Most people have heard that one way law enforcement can figure out who might be growing marijuana in their basement is to monitor power consumption.
If a small house is sucking up as much electricity as two or three similar houses in the neighborhood, then something "anomalous" is going on.
That -- at a vastly more microscopic level -- is what some security experts say can be done to detect malicious activity in digital systems, ranging from the power plants that form the nation's critical infrastructure, all the way down to tiny embedded devices in the Internet of Things (IoT).
The idea is that since every device has a "power fingerprint," that by detecting anomalies in that baseline fingerprint, it is possible to tell if something bad is happening, or an intrusion has occurred.
That is the premise of PFP Cybersecurity, a company that went public last month after launching with startup funding from the Defense Advanced Research Agency (DARPA), the Defense Department, and the Department of Homeland Security.
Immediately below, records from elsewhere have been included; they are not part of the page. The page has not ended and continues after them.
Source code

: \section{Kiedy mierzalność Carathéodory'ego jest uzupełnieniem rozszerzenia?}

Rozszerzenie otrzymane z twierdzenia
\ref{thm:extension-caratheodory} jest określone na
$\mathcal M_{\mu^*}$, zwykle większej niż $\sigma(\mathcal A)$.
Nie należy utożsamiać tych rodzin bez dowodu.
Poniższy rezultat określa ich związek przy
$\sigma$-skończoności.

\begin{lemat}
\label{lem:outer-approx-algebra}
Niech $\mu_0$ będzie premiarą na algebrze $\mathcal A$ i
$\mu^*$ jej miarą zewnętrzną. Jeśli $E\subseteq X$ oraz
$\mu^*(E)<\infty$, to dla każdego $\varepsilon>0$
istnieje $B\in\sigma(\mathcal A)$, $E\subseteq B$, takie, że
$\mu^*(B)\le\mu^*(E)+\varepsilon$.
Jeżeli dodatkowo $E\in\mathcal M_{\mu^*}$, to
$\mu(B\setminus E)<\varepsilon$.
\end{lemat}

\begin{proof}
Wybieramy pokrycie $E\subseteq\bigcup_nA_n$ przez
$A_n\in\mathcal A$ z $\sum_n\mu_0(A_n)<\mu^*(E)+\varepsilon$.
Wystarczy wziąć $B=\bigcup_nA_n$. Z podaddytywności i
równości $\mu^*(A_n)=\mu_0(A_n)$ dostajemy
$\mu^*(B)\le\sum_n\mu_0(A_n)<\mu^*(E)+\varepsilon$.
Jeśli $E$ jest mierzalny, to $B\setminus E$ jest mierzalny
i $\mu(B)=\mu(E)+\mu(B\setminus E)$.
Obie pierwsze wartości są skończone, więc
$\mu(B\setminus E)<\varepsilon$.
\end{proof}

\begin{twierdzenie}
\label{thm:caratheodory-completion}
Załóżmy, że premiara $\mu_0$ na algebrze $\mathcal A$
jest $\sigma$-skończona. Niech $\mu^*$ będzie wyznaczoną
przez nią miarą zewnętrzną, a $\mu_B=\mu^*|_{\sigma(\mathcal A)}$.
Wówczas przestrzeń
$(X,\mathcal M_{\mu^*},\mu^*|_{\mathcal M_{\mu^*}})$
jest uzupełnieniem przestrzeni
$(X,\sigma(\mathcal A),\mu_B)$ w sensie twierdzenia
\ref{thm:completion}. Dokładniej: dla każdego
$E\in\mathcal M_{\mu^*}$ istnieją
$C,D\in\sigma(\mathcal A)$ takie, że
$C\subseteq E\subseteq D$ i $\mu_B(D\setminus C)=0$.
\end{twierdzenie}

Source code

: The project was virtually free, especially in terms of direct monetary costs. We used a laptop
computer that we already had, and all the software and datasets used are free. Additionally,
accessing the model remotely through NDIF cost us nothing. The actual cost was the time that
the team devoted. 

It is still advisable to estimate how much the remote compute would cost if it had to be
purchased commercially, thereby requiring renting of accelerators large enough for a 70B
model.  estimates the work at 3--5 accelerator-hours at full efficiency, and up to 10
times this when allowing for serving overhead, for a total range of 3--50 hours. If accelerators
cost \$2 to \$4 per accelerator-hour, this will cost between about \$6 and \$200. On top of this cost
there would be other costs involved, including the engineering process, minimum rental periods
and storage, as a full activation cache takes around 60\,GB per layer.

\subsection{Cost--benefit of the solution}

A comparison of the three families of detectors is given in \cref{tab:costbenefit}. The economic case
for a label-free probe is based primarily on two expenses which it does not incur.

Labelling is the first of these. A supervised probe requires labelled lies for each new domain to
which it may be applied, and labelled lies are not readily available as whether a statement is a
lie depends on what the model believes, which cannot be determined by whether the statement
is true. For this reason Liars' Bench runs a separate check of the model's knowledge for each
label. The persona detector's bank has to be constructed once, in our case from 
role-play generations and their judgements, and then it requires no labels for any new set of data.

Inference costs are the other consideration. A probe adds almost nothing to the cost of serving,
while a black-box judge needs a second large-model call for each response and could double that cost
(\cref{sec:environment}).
As a post in Dark Reading put it, PFP's technology, "establishes the baseline power consumption of ICS/SCADA (Industrial Control Systems/Supervisory Control and Data Acquisition) equipment such as programmable logic controllers (PLC), supervisory relays, or other devices and issues an alert when power consumption or RF radiation changes outside of their baseline usage occur.
"Such changes could be due to malware, as well as to hardware or system failures," the post said.
According to the company, power fingerprinting could have detected the notorious Stuxnet malware, which damaged the Iranian nuclear program.
Does that make it a security silver bullet for the nation's notoriously insecure critical infrastructure?
Not according to a number of experts in the field, although they agree that it will likely improve security for ICS/SCADA systems, at least for a while.
Those experts said that while the technology is not new, they have not seen it used in this kind of commercial application before.
"Commercially it's a new thing," said Dave Pack, director of labs at LogRhythm, "but you can read academic papers on it going back years."
Seventeen years, at least. Ben Jun, a former vice president at Cryptography Research (CR) and now CTO of Chosen Plaintext Partners, said when he was at CR, "we coined the terms Simple Power Analysis (SPA) and Differential Power Analysis (DPA) in 1998. They refer to using power measurements on computers and embedded devices, such as the Siemens Simatic S7-315 that Stuxnet targeted."
The reference to Stuxnet leads to another point -- power analysis has primarily been a technology used to attack, rather than to secure, systems, or to gather information about (spy on) a device -- some of it almost magically specific.